(Saved entries)

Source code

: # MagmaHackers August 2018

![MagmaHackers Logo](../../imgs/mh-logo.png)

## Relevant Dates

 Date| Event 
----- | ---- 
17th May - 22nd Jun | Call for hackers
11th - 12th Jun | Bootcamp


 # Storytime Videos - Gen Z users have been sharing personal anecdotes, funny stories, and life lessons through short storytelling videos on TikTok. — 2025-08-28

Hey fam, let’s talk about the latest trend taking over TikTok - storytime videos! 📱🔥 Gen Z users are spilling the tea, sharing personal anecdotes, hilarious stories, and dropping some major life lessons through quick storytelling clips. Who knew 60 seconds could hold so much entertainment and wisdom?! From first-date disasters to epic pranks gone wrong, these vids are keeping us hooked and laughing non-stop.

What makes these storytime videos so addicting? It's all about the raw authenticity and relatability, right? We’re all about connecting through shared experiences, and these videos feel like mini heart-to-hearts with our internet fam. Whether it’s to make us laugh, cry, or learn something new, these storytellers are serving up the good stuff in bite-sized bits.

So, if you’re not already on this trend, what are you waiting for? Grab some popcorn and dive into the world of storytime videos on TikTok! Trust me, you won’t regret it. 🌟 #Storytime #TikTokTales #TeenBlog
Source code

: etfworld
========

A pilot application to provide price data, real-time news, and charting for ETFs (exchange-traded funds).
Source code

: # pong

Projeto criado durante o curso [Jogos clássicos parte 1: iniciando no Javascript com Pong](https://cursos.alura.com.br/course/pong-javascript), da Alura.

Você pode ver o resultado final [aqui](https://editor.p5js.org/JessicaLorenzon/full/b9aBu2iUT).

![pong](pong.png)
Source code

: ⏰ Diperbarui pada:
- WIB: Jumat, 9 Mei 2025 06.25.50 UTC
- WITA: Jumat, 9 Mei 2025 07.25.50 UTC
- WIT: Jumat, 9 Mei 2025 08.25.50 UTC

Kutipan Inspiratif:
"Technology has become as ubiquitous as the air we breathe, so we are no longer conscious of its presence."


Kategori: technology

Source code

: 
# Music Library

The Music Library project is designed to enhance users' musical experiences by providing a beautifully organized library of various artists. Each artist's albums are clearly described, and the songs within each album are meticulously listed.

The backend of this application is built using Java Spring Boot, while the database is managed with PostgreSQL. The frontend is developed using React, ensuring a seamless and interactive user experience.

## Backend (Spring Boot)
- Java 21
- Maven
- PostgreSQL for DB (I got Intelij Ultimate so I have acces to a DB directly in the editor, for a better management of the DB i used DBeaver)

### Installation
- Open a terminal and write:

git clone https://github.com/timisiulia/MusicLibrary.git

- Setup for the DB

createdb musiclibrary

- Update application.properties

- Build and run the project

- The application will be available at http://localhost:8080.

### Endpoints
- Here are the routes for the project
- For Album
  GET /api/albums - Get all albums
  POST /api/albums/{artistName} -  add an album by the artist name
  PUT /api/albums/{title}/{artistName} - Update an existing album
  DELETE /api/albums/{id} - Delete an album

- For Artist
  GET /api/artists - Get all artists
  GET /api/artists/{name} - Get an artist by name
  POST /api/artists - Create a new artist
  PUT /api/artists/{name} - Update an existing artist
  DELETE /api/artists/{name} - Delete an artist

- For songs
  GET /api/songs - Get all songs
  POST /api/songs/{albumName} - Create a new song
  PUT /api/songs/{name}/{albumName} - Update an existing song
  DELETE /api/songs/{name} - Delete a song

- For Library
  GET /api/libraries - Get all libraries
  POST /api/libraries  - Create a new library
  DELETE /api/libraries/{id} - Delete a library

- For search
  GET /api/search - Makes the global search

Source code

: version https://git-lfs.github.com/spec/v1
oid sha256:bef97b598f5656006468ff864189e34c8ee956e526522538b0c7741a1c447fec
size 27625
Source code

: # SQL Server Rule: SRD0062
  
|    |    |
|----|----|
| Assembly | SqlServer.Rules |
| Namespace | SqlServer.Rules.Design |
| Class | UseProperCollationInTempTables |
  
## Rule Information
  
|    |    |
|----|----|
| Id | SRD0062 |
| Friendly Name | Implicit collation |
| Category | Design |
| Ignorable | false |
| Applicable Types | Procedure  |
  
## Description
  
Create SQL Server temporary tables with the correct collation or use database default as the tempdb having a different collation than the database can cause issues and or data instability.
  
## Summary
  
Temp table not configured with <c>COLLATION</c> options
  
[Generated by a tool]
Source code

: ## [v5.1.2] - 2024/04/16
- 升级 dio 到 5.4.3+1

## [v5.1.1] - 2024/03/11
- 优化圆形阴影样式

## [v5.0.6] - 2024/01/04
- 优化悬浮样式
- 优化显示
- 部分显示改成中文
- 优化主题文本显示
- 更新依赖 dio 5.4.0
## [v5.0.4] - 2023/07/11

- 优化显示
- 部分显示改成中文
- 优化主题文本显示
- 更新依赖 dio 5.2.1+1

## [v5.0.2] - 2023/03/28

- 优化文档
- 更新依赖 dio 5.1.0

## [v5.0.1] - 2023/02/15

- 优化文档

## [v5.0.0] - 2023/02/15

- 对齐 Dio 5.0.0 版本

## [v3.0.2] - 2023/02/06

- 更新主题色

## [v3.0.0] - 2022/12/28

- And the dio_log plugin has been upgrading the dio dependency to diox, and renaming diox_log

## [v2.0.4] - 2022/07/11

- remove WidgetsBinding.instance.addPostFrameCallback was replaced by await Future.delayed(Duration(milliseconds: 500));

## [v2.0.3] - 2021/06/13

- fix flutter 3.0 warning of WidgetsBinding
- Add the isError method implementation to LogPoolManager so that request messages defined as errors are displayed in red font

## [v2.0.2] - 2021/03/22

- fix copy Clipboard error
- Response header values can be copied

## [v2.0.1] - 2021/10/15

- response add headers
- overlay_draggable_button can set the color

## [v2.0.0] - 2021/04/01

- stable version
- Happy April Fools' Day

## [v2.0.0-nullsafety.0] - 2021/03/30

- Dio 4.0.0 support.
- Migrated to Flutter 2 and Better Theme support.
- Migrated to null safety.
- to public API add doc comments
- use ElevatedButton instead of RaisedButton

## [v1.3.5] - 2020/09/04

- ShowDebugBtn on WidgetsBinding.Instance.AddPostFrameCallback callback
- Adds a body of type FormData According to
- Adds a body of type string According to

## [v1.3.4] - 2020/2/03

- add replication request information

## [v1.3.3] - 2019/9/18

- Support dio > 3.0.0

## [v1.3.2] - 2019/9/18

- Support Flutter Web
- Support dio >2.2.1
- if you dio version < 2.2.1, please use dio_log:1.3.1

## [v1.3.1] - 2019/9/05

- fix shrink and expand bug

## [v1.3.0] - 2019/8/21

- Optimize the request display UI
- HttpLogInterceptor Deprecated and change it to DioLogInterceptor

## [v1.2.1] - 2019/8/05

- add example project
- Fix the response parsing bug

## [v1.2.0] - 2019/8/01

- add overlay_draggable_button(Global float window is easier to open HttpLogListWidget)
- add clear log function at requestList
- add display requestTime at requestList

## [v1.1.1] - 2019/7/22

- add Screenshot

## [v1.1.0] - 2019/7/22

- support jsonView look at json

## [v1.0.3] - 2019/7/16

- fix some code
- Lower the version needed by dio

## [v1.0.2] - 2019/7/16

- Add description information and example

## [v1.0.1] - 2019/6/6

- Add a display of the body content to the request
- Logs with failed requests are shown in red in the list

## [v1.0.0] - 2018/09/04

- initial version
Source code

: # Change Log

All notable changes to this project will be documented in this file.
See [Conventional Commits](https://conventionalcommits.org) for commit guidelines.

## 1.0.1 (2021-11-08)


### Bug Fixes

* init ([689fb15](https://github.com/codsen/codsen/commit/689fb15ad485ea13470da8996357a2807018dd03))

§ Directions for this task:
All of the records above need to be printed again exactly as they appear.

§ Your solution:
Source code

: # MagmaHackers August 2018

![MagmaHackers Logo](../../imgs/mh-logo.png)

## Relevant Dates

 Date| Event 
----- | ---- 
17th May - 22nd Jun | Call for hackers
11th - 12th Jun | Bootcamp


 # Storytime Videos - Gen Z users have been sharing personal anecdotes, funny stories, and life lessons through short storytelling videos on TikTok. — 2025-08-28

Hey fam, let’s talk about the latest trend taking over TikTok - storytime videos! 📱🔥 Gen Z users are spilling the tea, sharing personal anecdotes, hilarious stories, and dropping some major life lessons through quick storytelling clips. Who knew 60 seconds could hold so much entertainment and wisdom?! From first-date disasters to epic pranks gone wrong, these vids are keeping us hooked and laughing non-stop.

What makes these storytime videos so addicting? It's all about the raw authenticity and relatability, right? We’re all about connecting through shared experiences, and these videos feel like mini heart-to-hearts with our internet fam. Whether it’s to make us laugh, cry, or learn something new, these storytellers are serving up the good stuff in bite-sized bits.

So, if you’re not already on this trend, what are you waiting for? Grab some popcorn and dive into the world of storytime videos on TikTok! Trust me, you won’t regret it. 🌟 #Storytime #TikTokTales #TeenBlog
Source code

: etfworld
========

A pilot application to provide price data, real-time news, and charting for ETFs (exchange-traded funds).
Source code

: # pong

Projeto criado durante o curso [Jogos clássicos parte 1: iniciando no Javascript com Pong](https://cursos.alura.com.br/course/pong-javascript), da Alura.

Você pode ver o resultado final [aqui](https://editor.p5js.org/JessicaLorenzon/full/b9aBu2iUT).

![pong](pong.png)
Source code

: ⏰ Diperbarui pada:
- WIB: Jumat, 9 Mei 2025 06.25.50 UTC
- WITA: Jumat, 9 Mei 2025 07.25.50 UTC
- WIT: Jumat, 9 Mei 2025 08.25.50 UTC

Kutipan Inspiratif:
"Technology has become as ubiquitous as the air we breathe, so we are no longer conscious of its presence."


Kategori: technology

Source code

: 
# Music Library

The Music Library project is designed to enhance users' musical experiences by providing a beautifully organized library of various artists. Each artist's albums are clearly described, and the songs within each album are meticulously listed.

The backend of this application is built using Java Spring Boot, while the database is managed with PostgreSQL. The frontend is developed using React, ensuring a seamless and interactive user experience.

## Backend (Spring Boot)
- Java 21
- Maven
- PostgreSQL for DB (I got Intelij Ultimate so I have acces to a DB directly in the editor, for a better management of the DB i used DBeaver)

### Installation
- Open a terminal and write:

git clone https://github.com/timisiulia/MusicLibrary.git

- Setup for the DB

createdb musiclibrary

- Update application.properties

- Build and run the project

- The application will be available at http://localhost:8080.

### Endpoints
- Here are the routes for the project
- For Album
  GET /api/albums - Get all albums
  POST /api/albums/{artistName} -  add an album by the artist name
  PUT /api/albums/{title}/{artistName} - Update an existing album
  DELETE /api/albums/{id} - Delete an album

- For Artist
  GET /api/artists - Get all artists
  GET /api/artists/{name} - Get an artist by name
  POST /api/artists - Create a new artist
  PUT /api/artists/{name} - Update an existing artist
  DELETE /api/artists/{name} - Delete an artist

- For songs
  GET /api/songs - Get all songs
  POST /api/songs/{albumName} - Create a new song
  PUT /api/songs/{name}/{albumName} - Update an existing song
  DELETE /api/songs/{name} - Delete a song

- For Library
  GET /api/libraries - Get all libraries
  POST /api/libraries  - Create a new library
  DELETE /api/libraries/{id} - Delete a library

- For search
  GET /api/search - Makes the global search

Source code

: version https://git-lfs.github.com/spec/v1
oid sha256:bef97b598f5656006468ff864189e34c8ee956e526522538b0c7741a1c447fec
size 27625
Source code

: # SQL Server Rule: SRD0062
  
|    |    |
|----|----|
| Assembly | SqlServer.Rules |
| Namespace | SqlServer.Rules.Design |
| Class | UseProperCollationInTempTables |
  
## Rule Information
  
|    |    |
|----|----|
| Id | SRD0062 |
| Friendly Name | Implicit collation |
| Category | Design |
| Ignorable | false |
| Applicable Types | Procedure  |
  
## Description
  
Create SQL Server temporary tables with the correct collation or use database default as the tempdb having a different collation than the database can cause issues and or data instability.
  
## Summary
  
Temp table not configured with <c>COLLATION</c> options
  
[Generated by a tool]
Source code

: ## [v5.1.2] - 2024/04/16
- 升级 dio 到 5.4.3+1

## [v5.1.1] - 2024/03/11
- 优化圆形阴影样式

## [v5.0.6] - 2024/01/04
- 优化悬浮样式
- 优化显示
- 部分显示改成中文
- 优化主题文本显示
- 更新依赖 dio 5.4.0
## [v5.0.4] - 2023/07/11

- 优化显示
- 部分显示改成中文
- 优化主题文本显示
- 更新依赖 dio 5.2.1+1

## [v5.0.2] - 2023/03/28

- 优化文档
- 更新依赖 dio 5.1.0

## [v5.0.1] - 2023/02/15

- 优化文档

## [v5.0.0] - 2023/02/15

- 对齐 Dio 5.0.0 版本

## [v3.0.2] - 2023/02/06

- 更新主题色

## [v3.0.0] - 2022/12/28

- And the dio_log plugin has been upgrading the dio dependency to diox, and renaming diox_log

## [v2.0.4] - 2022/07/11

- remove WidgetsBinding.instance.addPostFrameCallback was replaced by await Future.delayed(Duration(milliseconds: 500));

## [v2.0.3] - 2021/06/13

- fix flutter 3.0 warning of WidgetsBinding
- Add the isError method implementation to LogPoolManager so that request messages defined as errors are displayed in red font

## [v2.0.2] - 2021/03/22

- fix copy Clipboard error
- Response header values can be copied

## [v2.0.1] - 2021/10/15

- response add headers
- overlay_draggable_button can set the color

## [v2.0.0] - 2021/04/01

- stable version
- Happy April Fools' Day

## [v2.0.0-nullsafety.0] - 2021/03/30

- Dio 4.0.0 support.
- Migrated to Flutter 2 and Better Theme support.
- Migrated to null safety.
- to public API add doc comments
- use ElevatedButton instead of RaisedButton

## [v1.3.5] - 2020/09/04

- ShowDebugBtn on WidgetsBinding.Instance.AddPostFrameCallback callback
- Adds a body of type FormData According to
- Adds a body of type string According to

## [v1.3.4] - 2020/2/03

- add replication request information

## [v1.3.3] - 2019/9/18

- Support dio > 3.0.0

## [v1.3.2] - 2019/9/18

- Support Flutter Web
- Support dio >2.2.1
- if you dio version < 2.2.1, please use dio_log:1.3.1

## [v1.3.1] - 2019/9/05

- fix shrink and expand bug

## [v1.3.0] - 2019/8/21

- Optimize the request display UI
- HttpLogInterceptor Deprecated and change it to DioLogInterceptor

## [v1.2.1] - 2019/8/05

- add example project
- Fix the response parsing bug

## [v1.2.0] - 2019/8/01

- add overlay_draggable_button(Global float window is easier to open HttpLogListWidget)
- add clear log function at requestList
- add display requestTime at requestList

## [v1.1.1] - 2019/7/22

- add Screenshot

## [v1.1.0] - 2019/7/22

- support jsonView look at json

## [v1.0.3] - 2019/7/16

- fix some code
- Lower the version needed by dio

## [v1.0.2] - 2019/7/16

- Add description information and example

## [v1.0.1] - 2019/6/6

- Add a display of the body content to the request
- Logs with failed requests are shown in red in the list

## [v1.0.0] - 2018/09/04

- initial version
Source code

: # Change Log

All notable changes to this project will be documented in this file.
See [Conventional Commits](https://conventionalcommits.org) for commit guidelines.

## 1.0.1 (2021-11-08)


### Bug Fixes

* init ([689fb15](https://github.com/codsen/codsen/commit/689fb15ad485ea13470da8996357a2807018dd03))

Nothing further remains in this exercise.